One of the smallest and most important Syrah regions of northern Rhone, Hermitage is practically one single south-facing slope of crushed granite, thinly covered with varied, yet well-charted soil types. Many climats (well identified parcels) exist within Hermitage and while some smaller producers make single climat Syrahs, some larger ones blend to make one balanced expression of the appellation.
Though the AC regulations allow the addition of up to 15% white grapes to a red Hermitage, in practice it is usually made from Syrah alone. Winemaking is pretty traditional—or you might say historic—with hot fermentations and aging in older barrels of various sizes.

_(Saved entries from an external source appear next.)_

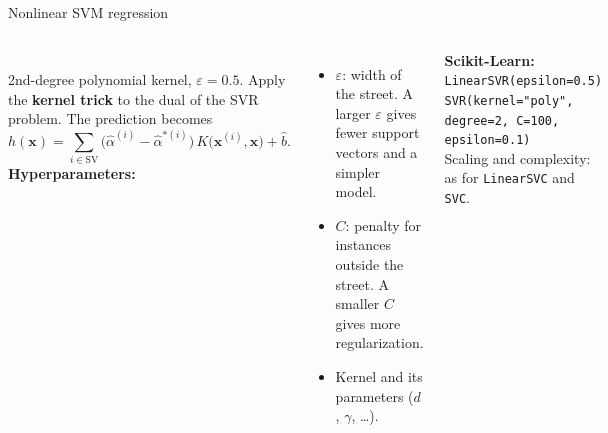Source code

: \documentclass[aspectratio=169,10pt]{beamer}
\newcommand{\x}{\mathbf{x}}
\newcommand{\regnoise}{0.3/0.3,0.8/-0.4,1.2/0.1,1.7/0.5,2.1/-0.2,2.6/-0.6,3.0/0.2,3.4/0.7,3.9/-0.3,4.3/0.1,4.8/-0.5,5.2/0.4,5.7/-0.1}
\begin{document}
\begin{frame}{Nonlinear SVM regression}
\begin{columns}[c]
\centering
{}\\
\scriptsize 2nd-degree polynomial kernel, $\varepsilon=0.5$.
\small
Apply the \textbf{kernel trick} to the dual of the SVR problem. The prediction becomes
\[
  h(\x) = \sum_{i\in\text{SV}}\big(\hat\alpha^{(i)}-\hat\alpha^{*(i)}\big)\,K\big(\x^{(i)},\x\big) + \hat b .
\]
\textbf{Hyperparameters:}
\begin{itemize}
  \item $\varepsilon$: width of the street. A larger $\varepsilon$ gives fewer support vectors and a simpler model.
  \item $C$: penalty for instances outside the street. A smaller $C$ gives more regularization.
  \item Kernel and its parameters ($d$, $\gamma$, \dots).
\end{itemize}
\textbf{Scikit-Learn:}\\[2pt]
\scriptsize
\texttt{LinearSVR(epsilon=0.5)}\\
\texttt{SVR(kernel="poly", degree=2, C=100, epsilon=0.1)}\\
\small
Scaling and complexity: as for \texttt{LinearSVC} and \texttt{SVC}.
\end{columns}
\end{frame}
\end{document}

The best wines, characterized by deep, dense and sexy flavors of black fruit, cocoa, licorice and tobacco, have massive textures and a solid 10-20 years aging potential.
The region of Hermitage is totally enclosed; the only place it could go really is to literally fall down its own hill into the city of Tain or the Rhone River. Soil erosion is a problem and terraces exist alongside the hill in order to keep the earth in place. Crozes-Hermitage encloses the region entirely to its north and south.
While Hermitage seems synonymous with some of the best Syrah on the planet, actually about one third of the wine produced here comes from white grapes. The full, lush and robust Marsanne or the less common, but almost more charming, Roussanne create wonderful whites in which the best have great potential for aging, like the reds.